HONOLULU (AP) - The Honolulu mayor has a new plan to address the city’s homelessness: A Sand Island community of container-style shelters for between 75 and 100 of people.

Meant for the city’s chronically homeless people, the 8-foot by 20-foot containers would hold three or four units each and lack electricity and plumbing, reports the Honolulu Star-Advertiser (https://bit.ly/1dJOjcf).

“They’ll have a place they can lock and call their own,”?said Mayor Kirk Caldwell, who is scheduled to provide more details during a Tuesday news briefing.

Each 40- or 53-square-foot unit would feature battery-powered lights, said Sandy Pfund of the city’s Office of Strategic Development. The community would also have separate buildings with showers, other bathroom facilities, a communal dining area and support services.

Pfund said she anticipates opening the facility by early fall.

The new plan replaces a September proposal for a temporary tent-based transitional center, which attracted opposition from several groups and ran into a lengthy delay.

The new plan, said Caldwell, is much more user-friendly.

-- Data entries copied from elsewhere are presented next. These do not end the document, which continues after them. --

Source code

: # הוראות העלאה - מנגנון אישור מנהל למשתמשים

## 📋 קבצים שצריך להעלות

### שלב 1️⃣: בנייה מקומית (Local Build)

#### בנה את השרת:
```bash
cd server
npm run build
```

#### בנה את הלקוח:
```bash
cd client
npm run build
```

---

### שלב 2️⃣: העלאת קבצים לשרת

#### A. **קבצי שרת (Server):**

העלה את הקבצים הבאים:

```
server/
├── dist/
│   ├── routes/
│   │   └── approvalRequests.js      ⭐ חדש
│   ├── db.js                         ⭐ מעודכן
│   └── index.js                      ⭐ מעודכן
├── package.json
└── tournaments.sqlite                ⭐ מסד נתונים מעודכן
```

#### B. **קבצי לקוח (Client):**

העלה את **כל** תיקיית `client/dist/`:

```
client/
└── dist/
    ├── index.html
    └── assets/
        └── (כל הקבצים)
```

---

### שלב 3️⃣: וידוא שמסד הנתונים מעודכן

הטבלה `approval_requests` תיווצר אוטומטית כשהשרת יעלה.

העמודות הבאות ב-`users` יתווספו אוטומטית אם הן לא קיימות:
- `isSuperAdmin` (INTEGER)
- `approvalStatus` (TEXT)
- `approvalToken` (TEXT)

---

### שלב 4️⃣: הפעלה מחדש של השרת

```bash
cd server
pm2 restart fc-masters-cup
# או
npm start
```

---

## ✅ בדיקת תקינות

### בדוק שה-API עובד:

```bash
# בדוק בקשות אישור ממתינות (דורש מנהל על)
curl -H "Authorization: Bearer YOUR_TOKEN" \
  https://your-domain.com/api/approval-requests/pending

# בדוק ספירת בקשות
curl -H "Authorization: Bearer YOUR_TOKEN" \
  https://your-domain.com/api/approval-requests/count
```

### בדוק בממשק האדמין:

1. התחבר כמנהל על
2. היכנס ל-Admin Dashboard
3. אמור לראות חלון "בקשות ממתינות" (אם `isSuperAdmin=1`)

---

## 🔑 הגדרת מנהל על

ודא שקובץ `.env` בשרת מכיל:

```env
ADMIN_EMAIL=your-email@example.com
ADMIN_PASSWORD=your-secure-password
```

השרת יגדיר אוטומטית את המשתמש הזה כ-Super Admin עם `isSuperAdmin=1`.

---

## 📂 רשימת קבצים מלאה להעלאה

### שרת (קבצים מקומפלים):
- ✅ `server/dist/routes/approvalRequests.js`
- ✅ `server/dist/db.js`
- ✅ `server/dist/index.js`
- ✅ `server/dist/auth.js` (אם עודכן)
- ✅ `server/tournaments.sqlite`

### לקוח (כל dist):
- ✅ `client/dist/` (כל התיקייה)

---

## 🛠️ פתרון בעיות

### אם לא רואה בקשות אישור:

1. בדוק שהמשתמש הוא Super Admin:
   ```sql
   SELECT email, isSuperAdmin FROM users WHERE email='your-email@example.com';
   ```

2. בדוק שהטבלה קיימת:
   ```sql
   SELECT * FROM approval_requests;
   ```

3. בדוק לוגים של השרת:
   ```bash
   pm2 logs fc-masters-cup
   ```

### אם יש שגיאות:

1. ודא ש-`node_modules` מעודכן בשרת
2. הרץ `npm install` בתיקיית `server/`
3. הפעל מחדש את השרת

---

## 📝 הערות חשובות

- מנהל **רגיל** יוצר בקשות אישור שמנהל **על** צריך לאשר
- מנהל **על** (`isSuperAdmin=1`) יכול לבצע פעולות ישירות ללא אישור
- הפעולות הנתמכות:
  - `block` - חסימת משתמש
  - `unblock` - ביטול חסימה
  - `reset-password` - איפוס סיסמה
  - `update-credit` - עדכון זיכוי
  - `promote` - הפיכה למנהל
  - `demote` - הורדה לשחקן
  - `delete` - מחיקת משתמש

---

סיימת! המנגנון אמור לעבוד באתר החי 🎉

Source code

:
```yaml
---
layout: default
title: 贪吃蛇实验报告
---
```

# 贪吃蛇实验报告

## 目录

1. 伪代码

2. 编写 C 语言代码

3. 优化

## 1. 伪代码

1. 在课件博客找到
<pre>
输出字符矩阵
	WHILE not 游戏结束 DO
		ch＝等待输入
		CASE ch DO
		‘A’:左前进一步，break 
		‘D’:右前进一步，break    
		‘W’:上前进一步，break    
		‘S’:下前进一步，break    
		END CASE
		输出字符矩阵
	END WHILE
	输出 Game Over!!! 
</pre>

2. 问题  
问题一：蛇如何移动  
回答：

“People will move voluntarily if it’s a nice place to go,”?he said, noting that residents can protect their stuff in the locked units. The containers also won’t leak or blow over like a tent.

“So it’s not moving their tent and put it into another place, it’s actually moving into a more solid structure, with restrooms and all of those things for them to use in a community-like setting,” said Caldwell.

The shelter is meant to provide a transition to more permanent housing, said Gary Nakata, the city’s acting community services director. He expects people to stay in the units for about 60 days.

“It’s a portal to leave homelessness,” said Nakata.

The city is asking for proposals from vendors of modular or container-style units. Officials have also requested proposals for managing operations at the Sand Island community.

The shelters are expected to cost about $500,000, which would come out of a $32 million homeless and affordable housing fund earmarked by the City Council. Operations are expected to cost between $750,000 and $800,000 annually.

The Sand Island housing plan is being announced a day ahead of a Wednesday meeting during which the City Council is expected to take up six bills that either expand the city’s sit-lie ordinance or place other burdens on the city’s homeless community.

The agenda includes a motion to override Caldwell’s veto of a bill that would expand the sit-lie ordinance to more neighborhoods.